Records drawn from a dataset
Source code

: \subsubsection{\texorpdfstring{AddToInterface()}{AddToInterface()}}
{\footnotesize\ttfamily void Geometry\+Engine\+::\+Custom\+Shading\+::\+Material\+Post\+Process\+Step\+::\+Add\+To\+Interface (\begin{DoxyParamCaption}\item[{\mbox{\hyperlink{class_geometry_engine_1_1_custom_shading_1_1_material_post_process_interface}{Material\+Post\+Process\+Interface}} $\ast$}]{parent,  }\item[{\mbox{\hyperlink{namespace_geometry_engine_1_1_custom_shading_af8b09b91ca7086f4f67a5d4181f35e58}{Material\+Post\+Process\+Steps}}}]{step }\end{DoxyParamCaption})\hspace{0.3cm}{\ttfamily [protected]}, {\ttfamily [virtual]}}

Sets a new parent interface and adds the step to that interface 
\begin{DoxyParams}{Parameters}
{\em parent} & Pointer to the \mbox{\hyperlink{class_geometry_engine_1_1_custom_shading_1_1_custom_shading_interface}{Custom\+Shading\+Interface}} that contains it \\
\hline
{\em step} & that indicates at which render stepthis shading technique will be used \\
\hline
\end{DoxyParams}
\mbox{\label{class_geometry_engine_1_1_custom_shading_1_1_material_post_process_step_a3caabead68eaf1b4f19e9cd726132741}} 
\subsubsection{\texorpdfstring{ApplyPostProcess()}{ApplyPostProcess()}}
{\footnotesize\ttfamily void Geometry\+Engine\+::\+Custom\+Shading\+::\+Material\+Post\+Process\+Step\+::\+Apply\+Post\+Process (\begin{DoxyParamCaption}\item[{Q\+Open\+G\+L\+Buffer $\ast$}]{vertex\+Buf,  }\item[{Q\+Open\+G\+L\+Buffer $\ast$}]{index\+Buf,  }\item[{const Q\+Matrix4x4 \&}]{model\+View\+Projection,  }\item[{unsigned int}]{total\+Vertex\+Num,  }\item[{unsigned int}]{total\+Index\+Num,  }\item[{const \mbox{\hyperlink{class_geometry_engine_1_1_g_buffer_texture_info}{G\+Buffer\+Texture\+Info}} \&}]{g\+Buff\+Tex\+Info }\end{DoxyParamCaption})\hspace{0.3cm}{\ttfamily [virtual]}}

--- Your objective ---
Retype all of the data word for word.

--- Exercise solution ---
Source code

: \subsubsection{\texorpdfstring{AddToInterface()}{AddToInterface()}}
{\footnotesize\ttfamily void Geometry\+Engine\+::\+Custom\+Shading\+::\+Material\+Post\+Process\+Step\+::\+Add\+To\+Interface (\begin{DoxyParamCaption}\item[{\mbox{\hyperlink{class_geometry_engine_1_1_custom_shading_1_1_material_post_process_interface}{Material\+Post\+Process\+Interface}} $\ast$}]{parent,  }\item[{\mbox{\hyperlink{namespace_geometry_engine_1_1_custom_shading_af8b09b91ca7086f4f67a5d4181f35e58}{Material\+Post\+Process\+Steps}}}]{step }\end{DoxyParamCaption})\hspace{0.3cm}{\ttfamily [protected]}, {\ttfamily [virtual]}}

Sets a new parent interface and adds the step to that interface 
\begin{DoxyParams}{Parameters}
{\em parent} & Pointer to the \mbox{\hyperlink{class_geometry_engine_1_1_custom_shading_1_1_custom_shading_interface}{Custom\+Shading\+Interface}} that contains it \\
\hline
{\em step} & that indicates at which render stepthis shading technique will be used \\
\hline
\end{DoxyParams}
\mbox{\label{class_geometry_engine_1_1_custom_shading_1_1_material_post_process_step_a3caabead68eaf1b4f19e9cd726132741}} 
\subsubsection{\texorpdfstring{ApplyPostProcess()}{ApplyPostProcess()}}
{\footnotesize\ttfamily void Geometry\+Engine\+::\+Custom\+Shading\+::\+Material\+Post\+Process\+Step\+::\+Apply\+Post\+Process (\begin{DoxyParamCaption}\item[{Q\+Open\+G\+L\+Buffer $\ast$}]{vertex\+Buf,  }\item[{Q\+Open\+G\+L\+Buffer $\ast$}]{index\+Buf,  }\item[{const Q\+Matrix4x4 \&}]{model\+View\+Projection,  }\item[{unsigned int}]{total\+Vertex\+Num,  }\item[{unsigned int}]{total\+Index\+Num,  }\item[{const \mbox{\hyperlink{class_geometry_engine_1_1_g_buffer_texture_info}{G\+Buffer\+Texture\+Info}} \&}]{g\+Buff\+Tex\+Info }\end{DoxyParamCaption})\hspace{0.3cm}{\ttfamily [virtual]}}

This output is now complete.